Chapter 2: Installing Kafka Flashcards
By default, Kafka will automatically create a topic when a producer, consumer, or client attempts to interact with it. T/F
T
A company is going to manage their topic creation using Pulumi. What Kafa configuration needs to be set so that producers, consumers, and clients cannot accidentally create topics without using Pulumi?
auto.create.topics.enable = false
A majority of topics in a cluster will need a retention time of 2 hours. There are two ways of configuring Kafka to achieve this. What are they?
Set the retention time for each topic or set the default topic retention time
A Kafka cluster has automatic topic creation enabled. How can the Kafka cluster be configured so that every topic will have at least 10 partitions?

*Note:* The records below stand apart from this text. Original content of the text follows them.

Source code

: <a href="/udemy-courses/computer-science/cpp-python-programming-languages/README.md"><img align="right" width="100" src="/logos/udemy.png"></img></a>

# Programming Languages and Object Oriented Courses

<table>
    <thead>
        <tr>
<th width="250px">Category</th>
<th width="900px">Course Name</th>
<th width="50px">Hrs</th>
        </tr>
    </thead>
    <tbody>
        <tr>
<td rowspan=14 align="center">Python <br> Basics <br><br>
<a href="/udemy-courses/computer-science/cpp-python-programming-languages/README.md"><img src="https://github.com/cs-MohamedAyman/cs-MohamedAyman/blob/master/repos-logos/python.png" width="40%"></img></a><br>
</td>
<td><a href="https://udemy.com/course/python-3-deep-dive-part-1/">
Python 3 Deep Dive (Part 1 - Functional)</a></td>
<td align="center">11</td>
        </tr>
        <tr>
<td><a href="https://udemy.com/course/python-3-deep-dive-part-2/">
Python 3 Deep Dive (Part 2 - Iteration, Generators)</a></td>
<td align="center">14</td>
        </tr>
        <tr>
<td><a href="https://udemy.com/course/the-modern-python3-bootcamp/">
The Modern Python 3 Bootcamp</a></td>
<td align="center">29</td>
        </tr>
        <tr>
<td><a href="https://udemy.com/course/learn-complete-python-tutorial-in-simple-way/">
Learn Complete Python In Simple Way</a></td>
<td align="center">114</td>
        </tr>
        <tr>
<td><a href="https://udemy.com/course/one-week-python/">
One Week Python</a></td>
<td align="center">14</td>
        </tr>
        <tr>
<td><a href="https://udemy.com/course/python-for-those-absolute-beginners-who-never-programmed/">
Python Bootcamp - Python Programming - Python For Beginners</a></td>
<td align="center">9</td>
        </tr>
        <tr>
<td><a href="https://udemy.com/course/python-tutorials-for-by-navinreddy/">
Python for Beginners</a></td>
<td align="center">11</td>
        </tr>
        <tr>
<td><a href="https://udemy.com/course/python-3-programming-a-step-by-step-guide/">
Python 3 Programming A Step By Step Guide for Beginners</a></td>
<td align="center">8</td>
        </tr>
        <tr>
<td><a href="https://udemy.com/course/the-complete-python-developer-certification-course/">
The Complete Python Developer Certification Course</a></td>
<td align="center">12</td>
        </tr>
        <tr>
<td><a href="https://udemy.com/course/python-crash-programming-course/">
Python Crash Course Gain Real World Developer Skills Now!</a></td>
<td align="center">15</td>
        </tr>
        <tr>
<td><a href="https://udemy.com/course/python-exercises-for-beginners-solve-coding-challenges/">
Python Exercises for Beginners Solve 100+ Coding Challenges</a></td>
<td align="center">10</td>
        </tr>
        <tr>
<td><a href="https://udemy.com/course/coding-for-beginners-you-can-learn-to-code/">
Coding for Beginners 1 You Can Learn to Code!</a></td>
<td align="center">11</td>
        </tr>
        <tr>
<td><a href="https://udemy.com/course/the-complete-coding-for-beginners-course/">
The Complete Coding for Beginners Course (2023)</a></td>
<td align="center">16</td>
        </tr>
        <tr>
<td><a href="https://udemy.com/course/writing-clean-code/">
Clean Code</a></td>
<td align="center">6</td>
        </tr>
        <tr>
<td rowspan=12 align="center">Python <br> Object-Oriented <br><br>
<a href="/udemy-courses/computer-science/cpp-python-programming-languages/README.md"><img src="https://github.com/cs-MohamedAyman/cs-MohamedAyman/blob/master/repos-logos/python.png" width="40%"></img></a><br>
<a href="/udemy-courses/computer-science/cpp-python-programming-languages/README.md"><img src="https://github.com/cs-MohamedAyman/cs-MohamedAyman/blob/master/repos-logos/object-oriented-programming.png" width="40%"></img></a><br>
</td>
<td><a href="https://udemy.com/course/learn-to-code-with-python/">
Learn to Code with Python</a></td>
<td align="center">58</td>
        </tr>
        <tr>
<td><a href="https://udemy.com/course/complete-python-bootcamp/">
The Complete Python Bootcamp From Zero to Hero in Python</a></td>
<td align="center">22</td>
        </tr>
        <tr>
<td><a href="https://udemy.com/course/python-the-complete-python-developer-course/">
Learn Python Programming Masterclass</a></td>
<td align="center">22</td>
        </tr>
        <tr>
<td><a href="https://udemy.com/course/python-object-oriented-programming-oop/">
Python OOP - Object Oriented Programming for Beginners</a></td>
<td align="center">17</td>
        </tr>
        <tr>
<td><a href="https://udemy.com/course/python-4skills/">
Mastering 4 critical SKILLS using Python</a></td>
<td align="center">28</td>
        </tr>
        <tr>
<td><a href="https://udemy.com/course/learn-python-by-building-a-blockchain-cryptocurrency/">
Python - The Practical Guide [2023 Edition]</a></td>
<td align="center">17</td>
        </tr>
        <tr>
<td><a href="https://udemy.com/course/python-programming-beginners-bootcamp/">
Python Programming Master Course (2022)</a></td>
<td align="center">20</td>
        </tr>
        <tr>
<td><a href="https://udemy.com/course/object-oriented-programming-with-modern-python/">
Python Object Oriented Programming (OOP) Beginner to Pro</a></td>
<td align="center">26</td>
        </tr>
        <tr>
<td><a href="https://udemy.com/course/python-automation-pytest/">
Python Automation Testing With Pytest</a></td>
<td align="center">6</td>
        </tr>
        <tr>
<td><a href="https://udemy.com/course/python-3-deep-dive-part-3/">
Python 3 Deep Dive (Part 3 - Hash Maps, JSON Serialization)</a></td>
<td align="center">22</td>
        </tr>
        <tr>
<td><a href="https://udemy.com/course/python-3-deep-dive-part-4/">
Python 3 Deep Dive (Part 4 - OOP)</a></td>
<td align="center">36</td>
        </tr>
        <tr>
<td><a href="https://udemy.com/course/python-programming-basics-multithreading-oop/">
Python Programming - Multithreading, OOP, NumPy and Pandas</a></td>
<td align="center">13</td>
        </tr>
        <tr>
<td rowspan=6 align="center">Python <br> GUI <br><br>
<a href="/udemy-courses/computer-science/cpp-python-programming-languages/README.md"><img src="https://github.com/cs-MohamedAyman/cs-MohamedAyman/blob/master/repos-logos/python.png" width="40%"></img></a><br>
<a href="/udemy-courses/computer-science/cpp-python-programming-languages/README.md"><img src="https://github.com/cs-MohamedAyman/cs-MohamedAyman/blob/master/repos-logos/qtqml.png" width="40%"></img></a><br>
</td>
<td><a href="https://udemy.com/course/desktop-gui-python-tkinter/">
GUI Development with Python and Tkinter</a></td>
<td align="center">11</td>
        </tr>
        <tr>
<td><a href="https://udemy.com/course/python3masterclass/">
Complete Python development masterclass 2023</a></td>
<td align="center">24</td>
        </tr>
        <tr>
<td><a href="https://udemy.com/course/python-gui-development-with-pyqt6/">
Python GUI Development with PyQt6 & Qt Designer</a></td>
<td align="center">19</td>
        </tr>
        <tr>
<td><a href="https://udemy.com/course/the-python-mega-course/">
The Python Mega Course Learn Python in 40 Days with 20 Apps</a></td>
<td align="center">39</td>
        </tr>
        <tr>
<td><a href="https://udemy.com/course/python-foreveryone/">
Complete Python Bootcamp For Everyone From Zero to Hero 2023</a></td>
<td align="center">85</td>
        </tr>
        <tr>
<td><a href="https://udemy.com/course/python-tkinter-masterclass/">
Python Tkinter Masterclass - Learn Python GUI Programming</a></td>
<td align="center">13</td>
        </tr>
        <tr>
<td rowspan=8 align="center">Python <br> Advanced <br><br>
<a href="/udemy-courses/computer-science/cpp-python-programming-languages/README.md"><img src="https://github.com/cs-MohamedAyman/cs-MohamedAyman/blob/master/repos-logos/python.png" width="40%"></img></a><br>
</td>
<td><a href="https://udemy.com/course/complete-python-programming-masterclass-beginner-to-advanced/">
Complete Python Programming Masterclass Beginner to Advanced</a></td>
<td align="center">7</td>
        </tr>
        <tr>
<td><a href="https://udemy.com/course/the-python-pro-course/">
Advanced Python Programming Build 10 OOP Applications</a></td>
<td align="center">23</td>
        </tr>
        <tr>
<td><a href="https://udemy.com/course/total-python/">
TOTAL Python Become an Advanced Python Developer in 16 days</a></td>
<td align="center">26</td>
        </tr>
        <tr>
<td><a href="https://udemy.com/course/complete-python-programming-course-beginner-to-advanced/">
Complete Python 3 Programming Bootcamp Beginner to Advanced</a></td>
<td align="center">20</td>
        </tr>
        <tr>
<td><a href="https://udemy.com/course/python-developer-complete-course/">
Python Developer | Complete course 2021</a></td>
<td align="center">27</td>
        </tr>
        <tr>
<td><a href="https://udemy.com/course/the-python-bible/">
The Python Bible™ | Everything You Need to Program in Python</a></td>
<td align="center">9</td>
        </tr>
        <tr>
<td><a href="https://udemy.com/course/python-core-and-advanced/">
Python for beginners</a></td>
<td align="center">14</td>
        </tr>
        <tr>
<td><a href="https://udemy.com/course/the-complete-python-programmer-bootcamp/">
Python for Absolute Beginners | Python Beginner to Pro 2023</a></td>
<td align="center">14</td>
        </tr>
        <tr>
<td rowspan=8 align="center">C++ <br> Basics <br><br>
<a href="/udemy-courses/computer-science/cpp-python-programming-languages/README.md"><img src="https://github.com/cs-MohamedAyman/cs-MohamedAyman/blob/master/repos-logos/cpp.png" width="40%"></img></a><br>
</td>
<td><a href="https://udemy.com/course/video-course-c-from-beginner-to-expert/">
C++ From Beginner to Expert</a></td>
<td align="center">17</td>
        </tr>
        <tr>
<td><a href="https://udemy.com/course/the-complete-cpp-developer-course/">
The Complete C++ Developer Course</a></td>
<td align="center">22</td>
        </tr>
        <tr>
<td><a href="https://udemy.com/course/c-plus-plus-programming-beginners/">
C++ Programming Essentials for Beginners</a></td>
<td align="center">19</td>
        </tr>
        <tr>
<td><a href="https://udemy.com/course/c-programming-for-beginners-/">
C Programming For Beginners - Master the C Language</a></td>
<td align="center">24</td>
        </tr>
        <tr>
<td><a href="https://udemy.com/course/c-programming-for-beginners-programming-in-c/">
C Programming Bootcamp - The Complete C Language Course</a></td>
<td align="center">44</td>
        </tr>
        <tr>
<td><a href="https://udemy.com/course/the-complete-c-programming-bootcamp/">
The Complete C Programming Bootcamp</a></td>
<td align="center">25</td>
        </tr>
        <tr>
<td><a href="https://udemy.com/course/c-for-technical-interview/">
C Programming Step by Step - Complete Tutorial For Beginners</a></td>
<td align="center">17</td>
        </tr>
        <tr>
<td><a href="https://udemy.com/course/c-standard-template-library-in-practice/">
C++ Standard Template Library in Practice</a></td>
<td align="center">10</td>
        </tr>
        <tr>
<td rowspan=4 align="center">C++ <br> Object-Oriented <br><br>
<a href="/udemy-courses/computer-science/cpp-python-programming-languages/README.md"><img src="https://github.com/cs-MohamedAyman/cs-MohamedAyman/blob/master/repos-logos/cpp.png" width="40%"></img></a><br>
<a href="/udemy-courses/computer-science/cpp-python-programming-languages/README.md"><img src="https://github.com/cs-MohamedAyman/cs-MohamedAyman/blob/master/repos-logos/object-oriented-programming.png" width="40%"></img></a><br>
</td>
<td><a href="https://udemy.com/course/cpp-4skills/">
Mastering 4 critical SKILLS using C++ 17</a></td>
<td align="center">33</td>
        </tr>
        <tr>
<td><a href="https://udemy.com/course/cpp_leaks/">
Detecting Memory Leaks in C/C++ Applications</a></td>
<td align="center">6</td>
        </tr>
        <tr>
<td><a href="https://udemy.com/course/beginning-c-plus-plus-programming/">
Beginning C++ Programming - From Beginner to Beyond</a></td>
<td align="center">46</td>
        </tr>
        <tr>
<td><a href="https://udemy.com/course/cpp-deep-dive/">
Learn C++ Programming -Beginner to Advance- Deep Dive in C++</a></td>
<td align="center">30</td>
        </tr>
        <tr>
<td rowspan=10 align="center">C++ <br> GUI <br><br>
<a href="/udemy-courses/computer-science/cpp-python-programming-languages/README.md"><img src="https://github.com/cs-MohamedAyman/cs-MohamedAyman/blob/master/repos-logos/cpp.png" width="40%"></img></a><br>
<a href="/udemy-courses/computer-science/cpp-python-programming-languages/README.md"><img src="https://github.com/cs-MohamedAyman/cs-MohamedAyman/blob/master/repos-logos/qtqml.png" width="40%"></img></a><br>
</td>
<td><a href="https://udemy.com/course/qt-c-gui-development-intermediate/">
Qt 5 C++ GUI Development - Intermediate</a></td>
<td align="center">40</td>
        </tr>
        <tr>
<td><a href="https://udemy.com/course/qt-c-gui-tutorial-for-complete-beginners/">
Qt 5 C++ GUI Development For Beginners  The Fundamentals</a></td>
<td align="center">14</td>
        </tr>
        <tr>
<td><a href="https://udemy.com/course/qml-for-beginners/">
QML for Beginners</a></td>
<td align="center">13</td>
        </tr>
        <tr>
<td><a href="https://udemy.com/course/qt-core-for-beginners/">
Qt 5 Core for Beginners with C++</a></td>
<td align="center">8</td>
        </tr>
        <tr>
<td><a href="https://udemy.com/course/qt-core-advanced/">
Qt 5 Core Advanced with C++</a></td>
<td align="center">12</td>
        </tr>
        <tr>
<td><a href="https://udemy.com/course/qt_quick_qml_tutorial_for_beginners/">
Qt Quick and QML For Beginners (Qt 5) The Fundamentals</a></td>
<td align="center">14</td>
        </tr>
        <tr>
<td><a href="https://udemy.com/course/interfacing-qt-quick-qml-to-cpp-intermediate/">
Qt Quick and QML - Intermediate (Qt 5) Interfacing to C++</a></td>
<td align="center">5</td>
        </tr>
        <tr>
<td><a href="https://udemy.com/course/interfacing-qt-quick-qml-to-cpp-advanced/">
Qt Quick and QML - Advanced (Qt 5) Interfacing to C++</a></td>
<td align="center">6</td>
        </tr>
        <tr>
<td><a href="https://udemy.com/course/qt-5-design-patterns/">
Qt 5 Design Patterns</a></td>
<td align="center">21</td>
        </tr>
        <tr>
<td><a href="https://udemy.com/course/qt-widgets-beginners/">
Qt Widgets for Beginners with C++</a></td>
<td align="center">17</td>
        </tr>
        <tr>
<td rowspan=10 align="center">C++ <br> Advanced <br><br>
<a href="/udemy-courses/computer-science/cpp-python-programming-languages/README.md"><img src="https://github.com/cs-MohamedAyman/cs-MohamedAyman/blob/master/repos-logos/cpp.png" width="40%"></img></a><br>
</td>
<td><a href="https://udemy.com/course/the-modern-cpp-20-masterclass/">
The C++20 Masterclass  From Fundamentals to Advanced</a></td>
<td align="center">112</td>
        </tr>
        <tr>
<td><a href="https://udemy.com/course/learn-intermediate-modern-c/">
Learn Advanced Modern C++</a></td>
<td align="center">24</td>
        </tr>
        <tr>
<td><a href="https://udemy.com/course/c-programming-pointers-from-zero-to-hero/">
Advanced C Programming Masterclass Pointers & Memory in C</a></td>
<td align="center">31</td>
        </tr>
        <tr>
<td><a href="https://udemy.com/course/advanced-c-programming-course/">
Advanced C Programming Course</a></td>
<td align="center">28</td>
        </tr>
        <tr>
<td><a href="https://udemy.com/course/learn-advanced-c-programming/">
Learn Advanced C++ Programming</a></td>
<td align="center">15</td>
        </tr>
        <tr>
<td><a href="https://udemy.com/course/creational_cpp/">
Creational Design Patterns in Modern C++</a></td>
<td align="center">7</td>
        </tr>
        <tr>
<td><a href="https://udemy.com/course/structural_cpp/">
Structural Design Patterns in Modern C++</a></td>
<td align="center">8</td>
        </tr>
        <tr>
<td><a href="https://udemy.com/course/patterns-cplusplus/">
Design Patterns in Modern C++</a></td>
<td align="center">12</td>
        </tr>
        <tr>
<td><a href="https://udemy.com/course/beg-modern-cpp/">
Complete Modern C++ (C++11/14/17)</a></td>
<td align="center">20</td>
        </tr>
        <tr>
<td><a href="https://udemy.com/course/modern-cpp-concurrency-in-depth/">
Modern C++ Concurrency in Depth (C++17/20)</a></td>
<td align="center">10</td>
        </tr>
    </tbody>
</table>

Set the num.partitions parameter
A Kafka cluster is using the default configuration parameters. A topic is created automatically. How many partitions will this topic have?
One
It is possible to increase the number of partitions in an existing Kafka topic. T/F?
True
It is possible to decrease the number of partitions in an existing Kafka topic. T/F?
False
A Kafka cluster has the num.partitions parameter set to 10. How could I create a topic with only 5 partitions, without changing the num.partitions parameter?
Use manual topic creation
How could I ensure that message load is evenly distributed among brokers?
Set num.partitions to the number of brokers
How does the number of partitions affect throughput?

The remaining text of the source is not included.